Despite this, I still think that a formal merge of the two committees will be difficult, although the thought has occurred to many. Many countries, certainly in Europe but also in many other places, have currently decided to adopt EUCAST standards and recommendations.33 The fact that all output is easily and freely available on the EUCAST web site is certainly an attraction. Over the last year, a group of scientists in the USA has formed a EUCAST NAC and signed up to the EUCAST process. This may hold greater promise for future international agreement.

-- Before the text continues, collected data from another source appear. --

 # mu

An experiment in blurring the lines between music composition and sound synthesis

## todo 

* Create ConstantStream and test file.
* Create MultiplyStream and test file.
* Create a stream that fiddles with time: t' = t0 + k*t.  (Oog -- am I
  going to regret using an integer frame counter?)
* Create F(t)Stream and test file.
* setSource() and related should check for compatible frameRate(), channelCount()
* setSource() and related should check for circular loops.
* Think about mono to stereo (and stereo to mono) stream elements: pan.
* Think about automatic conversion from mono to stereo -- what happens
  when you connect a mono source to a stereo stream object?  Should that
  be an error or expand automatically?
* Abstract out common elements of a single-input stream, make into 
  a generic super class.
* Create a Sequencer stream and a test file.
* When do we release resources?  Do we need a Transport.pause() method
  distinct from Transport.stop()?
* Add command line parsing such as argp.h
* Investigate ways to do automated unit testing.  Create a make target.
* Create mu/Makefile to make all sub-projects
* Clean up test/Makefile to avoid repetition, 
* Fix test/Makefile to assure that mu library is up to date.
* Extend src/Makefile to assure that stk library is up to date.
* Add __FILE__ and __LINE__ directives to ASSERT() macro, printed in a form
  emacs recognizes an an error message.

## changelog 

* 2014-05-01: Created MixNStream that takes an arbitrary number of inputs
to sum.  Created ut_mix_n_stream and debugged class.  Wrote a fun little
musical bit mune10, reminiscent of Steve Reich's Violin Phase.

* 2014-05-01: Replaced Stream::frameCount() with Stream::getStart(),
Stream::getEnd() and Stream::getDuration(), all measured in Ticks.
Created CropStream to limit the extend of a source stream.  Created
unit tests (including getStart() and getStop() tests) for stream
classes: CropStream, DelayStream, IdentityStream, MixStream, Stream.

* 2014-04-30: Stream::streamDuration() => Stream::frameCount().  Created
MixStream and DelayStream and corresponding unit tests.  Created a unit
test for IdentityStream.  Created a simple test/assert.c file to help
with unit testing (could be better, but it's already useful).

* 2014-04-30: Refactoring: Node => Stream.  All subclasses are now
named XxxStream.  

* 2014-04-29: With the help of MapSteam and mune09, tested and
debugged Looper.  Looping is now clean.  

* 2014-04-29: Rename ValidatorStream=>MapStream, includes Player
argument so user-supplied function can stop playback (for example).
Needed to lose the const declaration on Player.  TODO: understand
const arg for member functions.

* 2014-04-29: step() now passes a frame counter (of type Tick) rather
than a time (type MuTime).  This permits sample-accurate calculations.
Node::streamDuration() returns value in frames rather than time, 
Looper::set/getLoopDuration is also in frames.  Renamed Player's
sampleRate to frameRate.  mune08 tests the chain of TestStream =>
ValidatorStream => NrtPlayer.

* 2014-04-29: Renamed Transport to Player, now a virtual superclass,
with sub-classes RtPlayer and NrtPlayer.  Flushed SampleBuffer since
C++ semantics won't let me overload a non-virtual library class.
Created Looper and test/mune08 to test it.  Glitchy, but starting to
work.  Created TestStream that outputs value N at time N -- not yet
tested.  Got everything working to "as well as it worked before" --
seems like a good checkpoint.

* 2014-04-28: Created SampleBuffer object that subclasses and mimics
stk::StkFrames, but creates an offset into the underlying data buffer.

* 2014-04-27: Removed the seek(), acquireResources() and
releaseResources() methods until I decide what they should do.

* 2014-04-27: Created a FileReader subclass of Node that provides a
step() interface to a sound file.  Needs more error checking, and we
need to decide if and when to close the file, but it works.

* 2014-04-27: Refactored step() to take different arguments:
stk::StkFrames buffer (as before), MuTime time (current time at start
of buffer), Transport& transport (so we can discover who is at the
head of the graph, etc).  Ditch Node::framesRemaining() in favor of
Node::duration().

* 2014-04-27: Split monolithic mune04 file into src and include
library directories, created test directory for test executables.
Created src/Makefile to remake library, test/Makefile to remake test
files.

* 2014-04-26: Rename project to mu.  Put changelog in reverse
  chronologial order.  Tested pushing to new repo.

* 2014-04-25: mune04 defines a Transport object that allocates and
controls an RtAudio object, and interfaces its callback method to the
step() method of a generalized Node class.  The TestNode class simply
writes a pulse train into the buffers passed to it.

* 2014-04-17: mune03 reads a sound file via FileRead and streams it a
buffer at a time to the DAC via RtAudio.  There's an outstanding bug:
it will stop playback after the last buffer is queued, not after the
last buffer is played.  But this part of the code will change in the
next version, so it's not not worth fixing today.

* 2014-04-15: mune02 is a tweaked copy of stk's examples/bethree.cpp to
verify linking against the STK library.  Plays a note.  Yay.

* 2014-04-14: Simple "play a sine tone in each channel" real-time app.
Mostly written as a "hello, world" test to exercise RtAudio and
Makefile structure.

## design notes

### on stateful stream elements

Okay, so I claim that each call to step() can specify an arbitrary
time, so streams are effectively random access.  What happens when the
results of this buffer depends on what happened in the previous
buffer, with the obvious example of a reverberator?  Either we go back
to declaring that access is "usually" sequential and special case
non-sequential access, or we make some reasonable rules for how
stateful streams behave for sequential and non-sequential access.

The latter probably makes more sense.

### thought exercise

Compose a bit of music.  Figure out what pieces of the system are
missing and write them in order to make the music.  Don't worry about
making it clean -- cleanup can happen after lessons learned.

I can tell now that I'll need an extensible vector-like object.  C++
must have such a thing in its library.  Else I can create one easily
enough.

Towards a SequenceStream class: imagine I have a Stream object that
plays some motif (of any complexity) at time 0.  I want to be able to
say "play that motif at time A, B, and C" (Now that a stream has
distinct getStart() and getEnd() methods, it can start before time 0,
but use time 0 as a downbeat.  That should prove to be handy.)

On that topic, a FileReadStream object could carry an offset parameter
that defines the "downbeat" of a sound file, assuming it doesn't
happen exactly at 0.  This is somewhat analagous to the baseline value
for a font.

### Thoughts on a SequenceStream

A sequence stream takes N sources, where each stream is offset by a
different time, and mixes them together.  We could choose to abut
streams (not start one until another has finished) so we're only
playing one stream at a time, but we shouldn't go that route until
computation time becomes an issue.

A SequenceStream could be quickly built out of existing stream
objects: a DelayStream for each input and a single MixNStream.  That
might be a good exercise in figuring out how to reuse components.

The future of EUCAST involves setting breakpoints, developing standard methods and QC ranges and targets for a series of new agents currently under development. A number of species are under consideration for clinical breakpoints and, where relevant, the development of disc diffusion methodology (Aerococcus spp., Kingella kingae, Nocardia spp., Actinomyces spp. and Mycobacterium spp.). Some species have clinical breakpoints but lack a useful everyday method (Neisseria spp. and anaerobic bacteria with the exception of Clostridium difficile). The MH fastidious medium developed by EUCAST has proven suitable for streptococci (including pneumococci), H. influenzae, Corynebacterium spp., Campylobacter spp., Pasteurella spp., L. monocytogenes, Aerococcus urinae and Aerococcus sanguinicola and most probably also for K. kingae. It will not grow all anaerobes or Neisseria sufficiently well, but work with these continues. The standing AFST subcommittee meets at least twice yearly and has so far managed to keep up with the requirements for procedural speed. The new subcommittee on the relationship between phenotypic AST and WGS will commence working in 2015. More and more countries ask for the help of EUCAST in changing from their old method to standardized susceptibility testing according to EUCAST. When I took on the role of chair of EUCAST in 2001, little did I expect to see a day when almost all of Europe and sizable parts of the rest of the world would adopt the recommendations of ‘my’ committee. This is the product of those who saw the need for EUCAST and had the courage to abandon what they were comfortable with, one of the most difficult leaps to take. I thank all those who made this possible!
Transparency declarations
Due to our developmental role, the EUCAST Development Laboratory tests products and gives advice to many companies producing materials for AST, such as Mast, Oxoid, BD, bioMérieux, Liofilchem, Bio-Rad and others. I consult for Oxoid on technical matters.
Acknowledgements
EUCAST is funded by ESCMID and ECDC. I wish to acknowledge the many SC members who have helped make EUCAST what it is today, especially Rafael Canton, who took over the chair of EUCAST in 2012, and Derek Brown, long-time meticulous scientific secretary and friend. Special thanks to Erika Matuschek and Jenny Åhman who keep track of all technical developments in the EUCAST Development Laboratory, Sweden.